The main application process was shut down in 2010, so unless you were already famous, the only way to get a blue check was to spend enough money on advertising or to be important enough to trigger impersonation problems.
Ad Age reported that advertisers who spent at least fifteen thousand dollars over three months could get verified, and Twitter sales reps told clients the same thing. That meant verification was effectively a perk reserved for major media brands, public figures, and anyone willing to pay. It was a symbol of influence rationed through informal criteria and private deals, creating a hierarchy shaped by cronyism rather than transparency.
Under the new X rules, everyone is on a level playing field.
Government officials and agencies now sport gray badges, symbols of credibility that can’t be purchased. These are the state’s chosen voices, publicly marked as incorruptible. To the EU, that should be a safeguard.
The second and third violations show how “transparency” doubles as a surveillance mechanism. X was fined for limiting access to advertising data and for restricting researchers from scraping platform content. Regulators called that obstruction. Musk called it refusing to feed the censorship machine.
The EU’s preferred researchers aren’t neutral archivists. Many have been documented coordinating with governments, NGOs, and “fact-checking” networks that flagged political content for takedown during previous election cycles.

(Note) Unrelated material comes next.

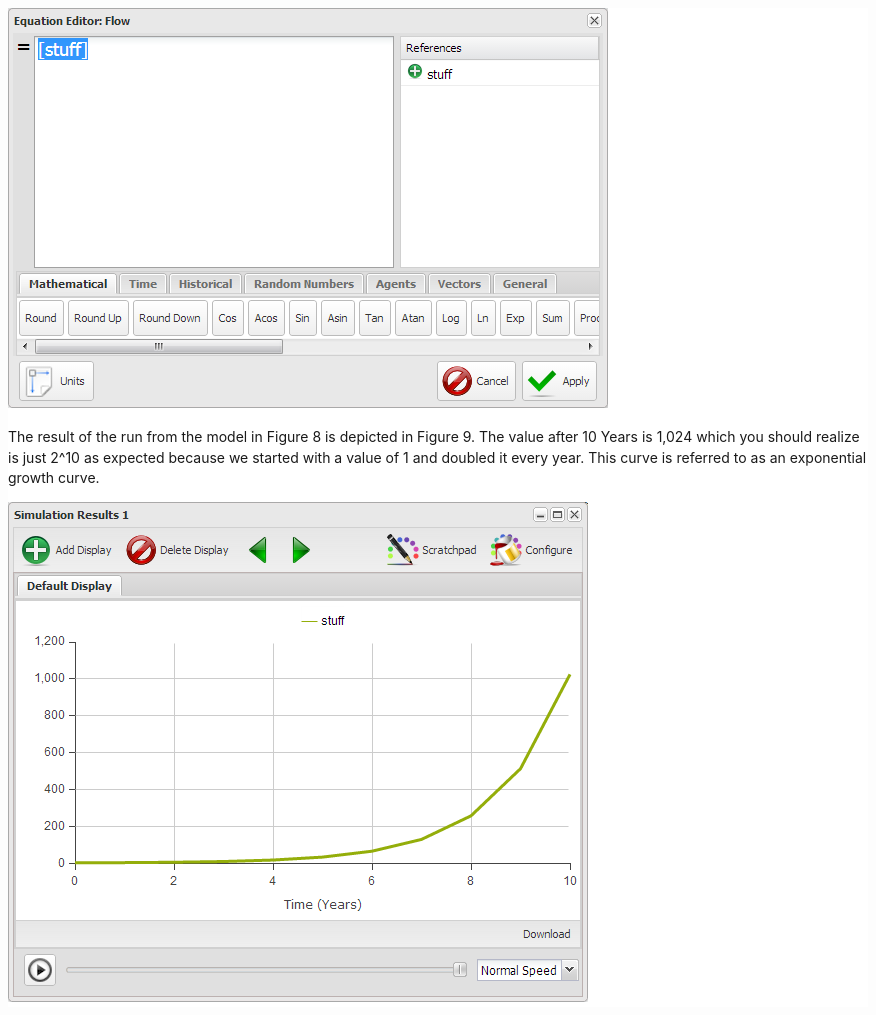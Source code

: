 ![Figure 9. Equations Editor:Flow](02-im-5497.png)


The result of the run from the model in Figure 8 is depicted in Figure 9. The value after 10 Years is 1,024 which you should realize is just 2^10 as expected because we started with a value of 1 and doubled it every year. This curve is referred to as an exponential growth curve.

![Figure 10. Growth of Stuff](02-im-5497a.png)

They call it “fighting disinformation.” Critics call it outsourcing censorship pressure to academics.
Under the DSA, these same groups now have the legal right to demand data from platforms like X to study “systemic risks,” a phrase broad enough to include whatever speech bureaucrats find undesirable this month.
The result is a permanent state of observation where every algorithmic change, viral post, or trending topic becomes a potential regulatory case.
The advertising issue completes the loop. Brussels says it wants ad libraries to be fully searchable so users can see who’s paying for what. It gives regulators and activists a live feed of messaging, ready for pressure campaigns.
The DSA doesn’t delete ads; it just makes it easier for someone else to demand they be deleted.
That’s how this form of censorship works: not through bans, but through endless exposure to scrutiny until platforms remove the risk voluntarily.
The Commission insists, again and again, that the fine has “nothing to do with content.”
That may be true on a direct level, but the rules shape content all the same. When governments decide who counts as authentic, who qualifies as a researcher, and how visibility gets distributed, speech control doesn’t need to be explicit. It’s baked into the system.
Brussels calls it user protection. Musk calls it punishment for disobedience. This particular DSA fine isn’t about what you can say, it’s about who’s allowed to be heard saying it.
TikTok escaped similar scrutiny by promising to comply. X didn’t, and that’s the difference. The EU prefers companies that surrender before the hearing. When they don’t, “transparency” becomes the pretext for a financial hammer.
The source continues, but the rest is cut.